[[ Data for this task, beginning ]]
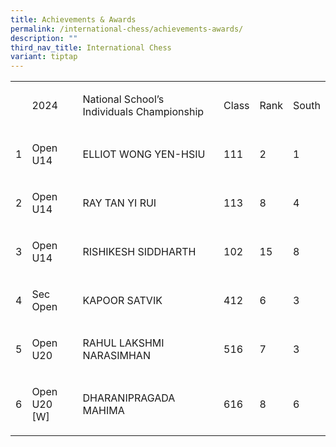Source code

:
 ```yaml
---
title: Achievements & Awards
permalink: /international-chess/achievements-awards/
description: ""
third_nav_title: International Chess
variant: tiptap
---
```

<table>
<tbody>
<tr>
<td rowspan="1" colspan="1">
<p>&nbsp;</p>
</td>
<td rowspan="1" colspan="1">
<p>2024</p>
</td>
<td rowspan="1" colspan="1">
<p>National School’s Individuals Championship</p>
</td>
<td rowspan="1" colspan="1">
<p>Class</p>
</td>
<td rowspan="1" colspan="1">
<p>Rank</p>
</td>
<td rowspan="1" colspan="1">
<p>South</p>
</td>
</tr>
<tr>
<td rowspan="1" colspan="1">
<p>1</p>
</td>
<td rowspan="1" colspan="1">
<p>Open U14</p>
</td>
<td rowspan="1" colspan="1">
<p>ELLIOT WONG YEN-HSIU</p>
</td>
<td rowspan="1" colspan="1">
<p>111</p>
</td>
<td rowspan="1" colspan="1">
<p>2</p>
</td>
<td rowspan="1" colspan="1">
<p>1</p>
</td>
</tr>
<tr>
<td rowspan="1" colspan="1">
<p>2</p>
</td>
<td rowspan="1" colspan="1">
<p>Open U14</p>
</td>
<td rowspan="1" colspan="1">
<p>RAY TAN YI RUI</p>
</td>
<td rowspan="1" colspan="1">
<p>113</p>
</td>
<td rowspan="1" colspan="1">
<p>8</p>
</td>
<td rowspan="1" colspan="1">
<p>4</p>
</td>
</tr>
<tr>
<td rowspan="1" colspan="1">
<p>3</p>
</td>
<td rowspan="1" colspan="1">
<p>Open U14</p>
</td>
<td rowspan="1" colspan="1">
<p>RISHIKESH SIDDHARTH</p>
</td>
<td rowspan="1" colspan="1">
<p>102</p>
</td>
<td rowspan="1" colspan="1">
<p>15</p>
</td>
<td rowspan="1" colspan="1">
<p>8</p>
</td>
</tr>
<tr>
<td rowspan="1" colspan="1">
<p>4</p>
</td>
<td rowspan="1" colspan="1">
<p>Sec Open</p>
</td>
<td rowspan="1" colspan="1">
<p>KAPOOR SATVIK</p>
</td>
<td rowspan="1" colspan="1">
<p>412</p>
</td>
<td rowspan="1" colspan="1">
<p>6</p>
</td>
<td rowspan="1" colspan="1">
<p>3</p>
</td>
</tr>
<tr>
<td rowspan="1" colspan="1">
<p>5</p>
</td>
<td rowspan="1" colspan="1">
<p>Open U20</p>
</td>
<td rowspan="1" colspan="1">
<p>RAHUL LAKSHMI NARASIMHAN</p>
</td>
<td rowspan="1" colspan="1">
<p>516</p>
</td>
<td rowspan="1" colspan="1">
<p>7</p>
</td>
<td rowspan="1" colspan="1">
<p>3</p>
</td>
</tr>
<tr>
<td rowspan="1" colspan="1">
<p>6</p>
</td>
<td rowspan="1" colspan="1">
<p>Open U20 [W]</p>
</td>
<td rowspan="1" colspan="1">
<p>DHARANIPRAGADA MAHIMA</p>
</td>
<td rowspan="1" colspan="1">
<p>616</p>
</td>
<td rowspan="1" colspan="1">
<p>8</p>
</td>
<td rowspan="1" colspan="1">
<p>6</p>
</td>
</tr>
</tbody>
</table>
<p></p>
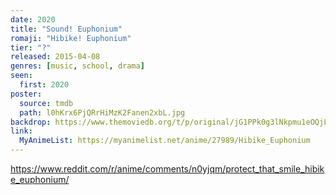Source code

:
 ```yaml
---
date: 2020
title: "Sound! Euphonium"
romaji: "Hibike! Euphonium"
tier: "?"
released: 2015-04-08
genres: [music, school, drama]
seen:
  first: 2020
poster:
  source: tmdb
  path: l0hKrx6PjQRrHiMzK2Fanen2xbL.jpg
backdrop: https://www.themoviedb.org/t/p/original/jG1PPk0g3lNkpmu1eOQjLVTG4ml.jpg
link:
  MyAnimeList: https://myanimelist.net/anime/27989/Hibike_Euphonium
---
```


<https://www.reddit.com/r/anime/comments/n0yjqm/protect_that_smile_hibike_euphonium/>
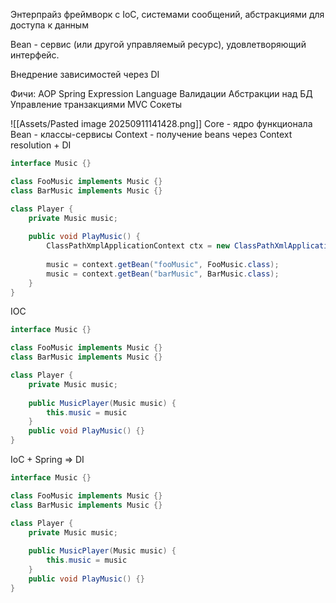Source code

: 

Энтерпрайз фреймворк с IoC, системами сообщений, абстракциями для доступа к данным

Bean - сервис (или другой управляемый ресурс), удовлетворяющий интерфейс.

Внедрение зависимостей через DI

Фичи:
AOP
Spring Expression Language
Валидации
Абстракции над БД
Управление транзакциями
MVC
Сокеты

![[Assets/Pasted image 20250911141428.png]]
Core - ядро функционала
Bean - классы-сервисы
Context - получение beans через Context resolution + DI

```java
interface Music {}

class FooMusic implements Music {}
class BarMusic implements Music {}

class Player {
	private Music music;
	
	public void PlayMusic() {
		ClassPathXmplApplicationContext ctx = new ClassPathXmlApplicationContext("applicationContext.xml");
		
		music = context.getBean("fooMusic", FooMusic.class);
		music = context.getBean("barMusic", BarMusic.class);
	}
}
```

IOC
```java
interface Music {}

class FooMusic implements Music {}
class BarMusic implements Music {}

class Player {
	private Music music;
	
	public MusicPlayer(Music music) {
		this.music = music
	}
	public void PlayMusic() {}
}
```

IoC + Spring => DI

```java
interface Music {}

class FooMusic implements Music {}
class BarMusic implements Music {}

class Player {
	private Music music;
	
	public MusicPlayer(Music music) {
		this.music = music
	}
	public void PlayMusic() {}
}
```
[[ Data for this task, end ]]
[[ Data for this task, beginning ]]
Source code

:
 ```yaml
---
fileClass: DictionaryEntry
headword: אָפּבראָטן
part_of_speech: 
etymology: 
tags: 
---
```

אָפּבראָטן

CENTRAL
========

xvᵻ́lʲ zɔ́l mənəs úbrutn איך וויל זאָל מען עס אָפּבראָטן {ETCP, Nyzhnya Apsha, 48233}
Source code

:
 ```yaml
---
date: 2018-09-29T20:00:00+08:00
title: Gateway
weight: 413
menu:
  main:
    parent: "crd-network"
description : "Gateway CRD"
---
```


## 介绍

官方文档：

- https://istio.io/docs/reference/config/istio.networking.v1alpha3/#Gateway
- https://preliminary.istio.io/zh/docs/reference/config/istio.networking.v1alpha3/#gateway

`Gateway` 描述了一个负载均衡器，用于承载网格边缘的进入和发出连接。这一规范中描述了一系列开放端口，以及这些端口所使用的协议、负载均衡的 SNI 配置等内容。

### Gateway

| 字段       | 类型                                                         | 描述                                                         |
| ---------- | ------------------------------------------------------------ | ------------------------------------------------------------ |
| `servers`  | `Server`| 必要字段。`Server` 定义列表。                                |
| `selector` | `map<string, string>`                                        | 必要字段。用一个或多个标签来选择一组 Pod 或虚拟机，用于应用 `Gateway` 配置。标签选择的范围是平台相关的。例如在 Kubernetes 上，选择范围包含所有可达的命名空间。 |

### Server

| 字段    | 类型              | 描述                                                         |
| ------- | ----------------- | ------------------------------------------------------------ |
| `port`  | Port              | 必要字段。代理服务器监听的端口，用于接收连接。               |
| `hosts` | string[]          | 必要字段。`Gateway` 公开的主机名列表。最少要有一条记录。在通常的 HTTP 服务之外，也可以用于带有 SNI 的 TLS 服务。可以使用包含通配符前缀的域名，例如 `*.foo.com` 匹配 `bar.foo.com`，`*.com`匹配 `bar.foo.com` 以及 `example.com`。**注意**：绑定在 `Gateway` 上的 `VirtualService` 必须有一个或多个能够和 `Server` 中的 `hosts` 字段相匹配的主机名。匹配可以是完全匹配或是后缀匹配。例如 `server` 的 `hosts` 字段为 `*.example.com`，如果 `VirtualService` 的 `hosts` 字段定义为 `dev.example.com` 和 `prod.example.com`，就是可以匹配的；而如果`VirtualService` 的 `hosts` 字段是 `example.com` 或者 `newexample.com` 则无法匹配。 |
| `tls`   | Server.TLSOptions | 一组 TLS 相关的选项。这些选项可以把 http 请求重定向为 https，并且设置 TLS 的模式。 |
[[ Data for this task, end ]]
§ Exercise brief
Check each line above for the string "networking" and return those that contain it.

§ Task response
- https://istio.io/docs/reference/config/istio.networking.v1alpha3/#Gateway
- https://preliminary.istio.io/zh/docs/reference/config/istio.networking.v1alpha3/#gateway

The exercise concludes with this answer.